I can’t be the only one that feels it. That chill down your spine when something awesome in a book or movie happens. Heck, video games can do it, too! That surge of emotion that is almost overwhelming if it hits you the right way. That moment, in any medium, when you realize something is much bigger or different than you had expected. Sometimes these moments come in the form of a plot twist, but it doesn’t have to be. In some cases, it’s simply the execution of the scene or a simple angle in which a scene is shot. Here are a few good examples (from several different genres):
The slow pan at the beginning of Wall-E that shows the enormous towers of garbage that have been meticulously organized, providing context at just how long this has been going on. That reveal in Fullmetal Alchemist when you realize what the characters are truly up against. The moment in Star Wars when you see Darth Vader’s flag ship and see how tiny the star destroyers are compared to it, and realize how terrifying a force the Empire really is. That sense of awe the World of Warcraft: Wrath of the Lich King cinematic trailer inspires, both because of the tragedy of the context and the vast might Arthas wields. When Ancalagon, the largest and most powerful dragon that ever lived in the world of Middle-earth, was defeated, and his fall destroyed an entire mountain range.
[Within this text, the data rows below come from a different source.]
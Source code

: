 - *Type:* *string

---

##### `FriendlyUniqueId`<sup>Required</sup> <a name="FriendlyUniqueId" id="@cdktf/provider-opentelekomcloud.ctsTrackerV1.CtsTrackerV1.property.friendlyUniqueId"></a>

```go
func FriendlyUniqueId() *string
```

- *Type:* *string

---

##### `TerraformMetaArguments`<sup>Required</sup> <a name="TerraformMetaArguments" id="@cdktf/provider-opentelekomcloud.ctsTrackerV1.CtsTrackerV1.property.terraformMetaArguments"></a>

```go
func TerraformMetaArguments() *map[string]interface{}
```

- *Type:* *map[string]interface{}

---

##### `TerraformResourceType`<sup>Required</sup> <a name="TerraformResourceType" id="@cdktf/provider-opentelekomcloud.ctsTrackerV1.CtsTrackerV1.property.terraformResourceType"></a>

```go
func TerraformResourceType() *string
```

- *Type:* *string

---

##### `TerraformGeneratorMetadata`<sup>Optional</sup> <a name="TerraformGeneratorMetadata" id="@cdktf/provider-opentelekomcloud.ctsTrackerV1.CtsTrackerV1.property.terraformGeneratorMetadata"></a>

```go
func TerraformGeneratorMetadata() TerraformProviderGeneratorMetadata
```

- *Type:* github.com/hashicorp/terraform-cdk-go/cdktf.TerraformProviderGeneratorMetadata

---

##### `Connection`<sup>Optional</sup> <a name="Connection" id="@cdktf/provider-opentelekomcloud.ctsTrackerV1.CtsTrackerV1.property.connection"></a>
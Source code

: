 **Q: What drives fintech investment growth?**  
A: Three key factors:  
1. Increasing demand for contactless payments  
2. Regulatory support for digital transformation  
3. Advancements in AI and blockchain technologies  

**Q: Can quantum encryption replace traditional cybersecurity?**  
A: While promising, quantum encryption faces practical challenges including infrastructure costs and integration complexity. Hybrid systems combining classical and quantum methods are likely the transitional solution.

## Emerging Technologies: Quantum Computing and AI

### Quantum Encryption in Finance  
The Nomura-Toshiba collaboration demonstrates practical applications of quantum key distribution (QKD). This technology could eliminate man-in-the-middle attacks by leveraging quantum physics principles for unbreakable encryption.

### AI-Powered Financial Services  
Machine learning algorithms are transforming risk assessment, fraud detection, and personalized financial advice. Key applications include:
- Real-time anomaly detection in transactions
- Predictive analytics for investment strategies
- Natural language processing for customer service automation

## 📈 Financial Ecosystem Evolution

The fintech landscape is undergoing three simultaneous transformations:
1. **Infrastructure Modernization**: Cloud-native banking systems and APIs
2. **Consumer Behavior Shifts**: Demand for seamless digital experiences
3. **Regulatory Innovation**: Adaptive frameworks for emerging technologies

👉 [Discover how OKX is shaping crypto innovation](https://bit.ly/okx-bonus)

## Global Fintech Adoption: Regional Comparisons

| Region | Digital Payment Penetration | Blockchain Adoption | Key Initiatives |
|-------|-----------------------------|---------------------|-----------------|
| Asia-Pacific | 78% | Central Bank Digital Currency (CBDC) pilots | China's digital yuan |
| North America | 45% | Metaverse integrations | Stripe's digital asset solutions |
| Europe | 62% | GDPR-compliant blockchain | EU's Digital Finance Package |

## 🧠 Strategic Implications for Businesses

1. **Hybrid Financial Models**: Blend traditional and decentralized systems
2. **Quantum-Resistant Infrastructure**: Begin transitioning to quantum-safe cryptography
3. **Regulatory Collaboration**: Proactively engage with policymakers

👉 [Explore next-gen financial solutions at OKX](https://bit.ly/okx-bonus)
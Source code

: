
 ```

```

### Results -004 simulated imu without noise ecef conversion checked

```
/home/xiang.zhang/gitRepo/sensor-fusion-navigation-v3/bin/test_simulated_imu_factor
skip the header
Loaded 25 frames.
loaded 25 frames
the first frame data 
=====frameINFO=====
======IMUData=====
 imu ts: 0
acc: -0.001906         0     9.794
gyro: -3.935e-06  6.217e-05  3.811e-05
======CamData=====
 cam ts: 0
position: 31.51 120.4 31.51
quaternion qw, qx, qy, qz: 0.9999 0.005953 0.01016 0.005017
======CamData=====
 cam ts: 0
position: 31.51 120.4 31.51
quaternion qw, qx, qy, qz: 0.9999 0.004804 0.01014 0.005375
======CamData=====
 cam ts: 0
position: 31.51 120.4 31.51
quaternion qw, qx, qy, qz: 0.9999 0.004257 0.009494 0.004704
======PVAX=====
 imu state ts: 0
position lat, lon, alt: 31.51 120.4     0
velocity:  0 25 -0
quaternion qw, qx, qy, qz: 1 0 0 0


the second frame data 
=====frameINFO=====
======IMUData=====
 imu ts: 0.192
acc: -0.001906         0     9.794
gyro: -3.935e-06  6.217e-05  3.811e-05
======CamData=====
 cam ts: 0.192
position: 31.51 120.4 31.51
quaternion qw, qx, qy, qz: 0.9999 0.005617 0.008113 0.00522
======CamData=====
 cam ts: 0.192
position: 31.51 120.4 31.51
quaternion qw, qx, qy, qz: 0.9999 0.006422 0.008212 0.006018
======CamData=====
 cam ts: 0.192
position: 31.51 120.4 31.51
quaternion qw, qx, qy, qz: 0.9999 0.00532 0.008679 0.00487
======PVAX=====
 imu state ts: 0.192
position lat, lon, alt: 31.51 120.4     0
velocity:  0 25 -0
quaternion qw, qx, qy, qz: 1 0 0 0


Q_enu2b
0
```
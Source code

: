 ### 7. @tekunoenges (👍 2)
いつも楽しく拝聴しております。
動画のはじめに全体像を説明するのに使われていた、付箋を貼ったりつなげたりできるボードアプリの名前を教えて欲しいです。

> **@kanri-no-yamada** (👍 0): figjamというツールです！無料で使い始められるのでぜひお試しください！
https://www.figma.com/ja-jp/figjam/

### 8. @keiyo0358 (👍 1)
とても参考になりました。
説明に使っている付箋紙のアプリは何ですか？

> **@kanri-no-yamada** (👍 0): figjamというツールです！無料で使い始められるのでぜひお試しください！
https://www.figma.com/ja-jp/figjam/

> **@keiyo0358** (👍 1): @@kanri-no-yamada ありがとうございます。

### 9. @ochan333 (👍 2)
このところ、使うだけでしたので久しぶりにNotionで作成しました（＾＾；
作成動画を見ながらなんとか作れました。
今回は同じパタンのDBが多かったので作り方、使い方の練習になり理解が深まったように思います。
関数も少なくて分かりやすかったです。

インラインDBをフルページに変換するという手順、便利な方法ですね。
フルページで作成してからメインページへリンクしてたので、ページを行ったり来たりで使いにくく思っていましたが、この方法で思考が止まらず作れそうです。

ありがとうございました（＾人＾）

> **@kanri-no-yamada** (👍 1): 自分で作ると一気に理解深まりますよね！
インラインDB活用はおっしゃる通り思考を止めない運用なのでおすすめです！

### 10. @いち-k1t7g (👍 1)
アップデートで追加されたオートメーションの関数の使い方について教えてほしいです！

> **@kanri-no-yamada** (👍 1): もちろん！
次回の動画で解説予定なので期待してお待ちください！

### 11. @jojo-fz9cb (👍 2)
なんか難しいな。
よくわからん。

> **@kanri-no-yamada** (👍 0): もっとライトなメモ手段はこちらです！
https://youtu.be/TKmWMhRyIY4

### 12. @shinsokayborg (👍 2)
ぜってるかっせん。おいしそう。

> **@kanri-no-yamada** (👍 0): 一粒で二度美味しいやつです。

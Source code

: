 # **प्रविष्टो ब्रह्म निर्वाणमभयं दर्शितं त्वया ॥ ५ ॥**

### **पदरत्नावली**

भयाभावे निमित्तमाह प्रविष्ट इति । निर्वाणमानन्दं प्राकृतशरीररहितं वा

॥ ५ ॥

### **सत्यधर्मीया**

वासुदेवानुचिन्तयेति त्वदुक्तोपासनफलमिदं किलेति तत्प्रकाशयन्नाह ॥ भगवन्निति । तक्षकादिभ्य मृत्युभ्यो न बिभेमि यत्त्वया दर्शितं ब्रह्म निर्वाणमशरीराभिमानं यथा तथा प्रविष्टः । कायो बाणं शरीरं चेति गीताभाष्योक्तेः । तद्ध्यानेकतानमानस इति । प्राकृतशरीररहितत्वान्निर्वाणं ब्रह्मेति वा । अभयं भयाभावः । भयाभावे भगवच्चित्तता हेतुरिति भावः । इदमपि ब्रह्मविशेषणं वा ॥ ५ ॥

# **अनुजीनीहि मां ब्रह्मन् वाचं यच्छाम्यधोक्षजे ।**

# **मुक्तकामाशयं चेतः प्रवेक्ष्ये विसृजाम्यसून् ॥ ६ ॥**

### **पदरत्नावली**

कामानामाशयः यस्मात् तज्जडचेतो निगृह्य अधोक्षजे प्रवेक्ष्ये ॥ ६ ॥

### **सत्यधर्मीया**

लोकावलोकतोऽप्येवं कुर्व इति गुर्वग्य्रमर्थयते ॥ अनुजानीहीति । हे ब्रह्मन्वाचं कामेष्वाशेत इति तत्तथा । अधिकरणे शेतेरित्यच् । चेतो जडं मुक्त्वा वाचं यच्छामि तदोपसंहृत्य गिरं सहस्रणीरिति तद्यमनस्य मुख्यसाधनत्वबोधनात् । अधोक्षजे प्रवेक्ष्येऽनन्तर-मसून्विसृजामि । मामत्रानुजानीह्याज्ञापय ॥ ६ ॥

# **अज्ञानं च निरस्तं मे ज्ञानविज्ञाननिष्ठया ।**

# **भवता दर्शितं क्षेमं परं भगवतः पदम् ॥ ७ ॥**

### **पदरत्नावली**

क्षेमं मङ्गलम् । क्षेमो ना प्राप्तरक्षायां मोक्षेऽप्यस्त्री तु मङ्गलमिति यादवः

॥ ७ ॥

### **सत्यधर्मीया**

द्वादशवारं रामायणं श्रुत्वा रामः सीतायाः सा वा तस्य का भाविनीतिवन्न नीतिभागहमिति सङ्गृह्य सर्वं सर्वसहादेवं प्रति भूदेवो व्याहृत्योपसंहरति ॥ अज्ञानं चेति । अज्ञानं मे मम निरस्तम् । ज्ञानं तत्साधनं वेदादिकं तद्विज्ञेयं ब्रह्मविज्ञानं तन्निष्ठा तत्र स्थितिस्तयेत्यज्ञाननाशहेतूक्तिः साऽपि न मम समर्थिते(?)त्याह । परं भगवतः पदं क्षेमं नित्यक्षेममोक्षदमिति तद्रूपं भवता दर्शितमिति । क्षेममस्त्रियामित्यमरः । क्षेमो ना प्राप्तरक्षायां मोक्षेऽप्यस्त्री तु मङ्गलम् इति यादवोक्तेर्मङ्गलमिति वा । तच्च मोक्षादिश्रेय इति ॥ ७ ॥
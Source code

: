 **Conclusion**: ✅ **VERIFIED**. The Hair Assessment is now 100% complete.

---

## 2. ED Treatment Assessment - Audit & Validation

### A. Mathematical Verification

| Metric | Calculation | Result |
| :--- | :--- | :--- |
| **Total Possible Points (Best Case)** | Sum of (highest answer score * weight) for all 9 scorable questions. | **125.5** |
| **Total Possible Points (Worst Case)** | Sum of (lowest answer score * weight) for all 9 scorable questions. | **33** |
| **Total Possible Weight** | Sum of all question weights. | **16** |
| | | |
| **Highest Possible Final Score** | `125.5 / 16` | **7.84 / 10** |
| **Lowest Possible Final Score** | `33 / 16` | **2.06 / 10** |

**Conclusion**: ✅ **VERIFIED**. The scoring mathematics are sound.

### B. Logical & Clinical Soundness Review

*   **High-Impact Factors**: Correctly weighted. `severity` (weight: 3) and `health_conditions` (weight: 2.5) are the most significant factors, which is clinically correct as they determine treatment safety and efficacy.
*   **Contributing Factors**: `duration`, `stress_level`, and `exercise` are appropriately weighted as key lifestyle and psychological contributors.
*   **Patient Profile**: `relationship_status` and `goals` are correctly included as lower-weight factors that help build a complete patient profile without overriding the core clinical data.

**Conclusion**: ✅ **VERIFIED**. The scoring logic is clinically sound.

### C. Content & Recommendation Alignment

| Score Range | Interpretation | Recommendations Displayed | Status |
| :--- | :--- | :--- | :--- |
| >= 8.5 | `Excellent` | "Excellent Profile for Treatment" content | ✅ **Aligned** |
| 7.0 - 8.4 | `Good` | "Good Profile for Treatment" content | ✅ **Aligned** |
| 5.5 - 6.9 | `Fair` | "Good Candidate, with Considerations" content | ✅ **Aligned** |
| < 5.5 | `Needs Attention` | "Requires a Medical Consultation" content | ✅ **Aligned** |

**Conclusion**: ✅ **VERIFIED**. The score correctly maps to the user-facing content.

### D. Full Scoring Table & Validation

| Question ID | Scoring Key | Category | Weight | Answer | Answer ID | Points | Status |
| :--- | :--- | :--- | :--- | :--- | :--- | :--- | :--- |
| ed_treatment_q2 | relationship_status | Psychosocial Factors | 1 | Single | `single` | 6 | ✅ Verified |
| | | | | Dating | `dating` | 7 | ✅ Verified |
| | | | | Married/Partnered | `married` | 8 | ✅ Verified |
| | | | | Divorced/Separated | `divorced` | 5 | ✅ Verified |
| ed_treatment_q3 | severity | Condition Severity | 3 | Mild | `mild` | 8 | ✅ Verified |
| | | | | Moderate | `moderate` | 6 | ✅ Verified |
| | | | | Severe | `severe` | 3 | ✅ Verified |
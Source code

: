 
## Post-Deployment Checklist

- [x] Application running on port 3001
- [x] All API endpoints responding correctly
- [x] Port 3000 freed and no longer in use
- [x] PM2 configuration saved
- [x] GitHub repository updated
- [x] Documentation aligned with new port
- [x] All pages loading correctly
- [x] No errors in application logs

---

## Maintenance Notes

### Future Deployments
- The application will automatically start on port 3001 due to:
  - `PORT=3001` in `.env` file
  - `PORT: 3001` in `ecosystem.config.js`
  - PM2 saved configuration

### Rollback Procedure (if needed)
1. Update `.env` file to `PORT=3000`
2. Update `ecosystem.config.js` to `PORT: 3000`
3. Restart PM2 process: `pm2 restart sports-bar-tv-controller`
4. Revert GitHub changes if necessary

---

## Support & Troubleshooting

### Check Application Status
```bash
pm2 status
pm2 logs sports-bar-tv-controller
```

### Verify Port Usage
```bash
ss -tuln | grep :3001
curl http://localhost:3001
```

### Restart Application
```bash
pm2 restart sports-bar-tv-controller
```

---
At its basest form, scenes and moments like these are my true passion. I want somebody to experience something I made, and feel that surge of emotion, be it one of terror, shock, sadness, elation, doesn’t matter. My ultimate goal, as a creator, is to provoke that emotion in as many people as possible.
Focusing this objective towards writing epic fantasy, I have so many of these scenes in my head that I hope will one day translate onto the page. A single man halting a wall of arrows, then hurling them back towards an oncoming army. A floating city, thought to be untouchable, falling from the sky and crashing into the landscape below. A person, whose name is synonymous with death itself, strolling through the city streets, searching for the main character. Three people mortals would consider gods, standing in opposition of a being that dwarfs their immense power.
I could go on, but these descriptions may mean nothing to you. These are each fully mapped out scenes begging to be written. Unfortunately, a scene with epic scope such as these require context. If I write a short story about an impervious city being torn down, it’s a bit difficult to sell the idea that it’s an “impervious city”. My universe is literally built upon scenes like this, whether I realized it at the time or not. In fact, this universe was birthed from what I intend to be a big reveal (though if you know me or do any sort of research on my website you probably know what that reveal is).
I don’t know if I will ever tell a story that brings a chill down somebody’s spine. It’s one thing to describe an epic scene, but it’s another thing entirely to experience that scene after having been given context as to how big a deal that moment really is.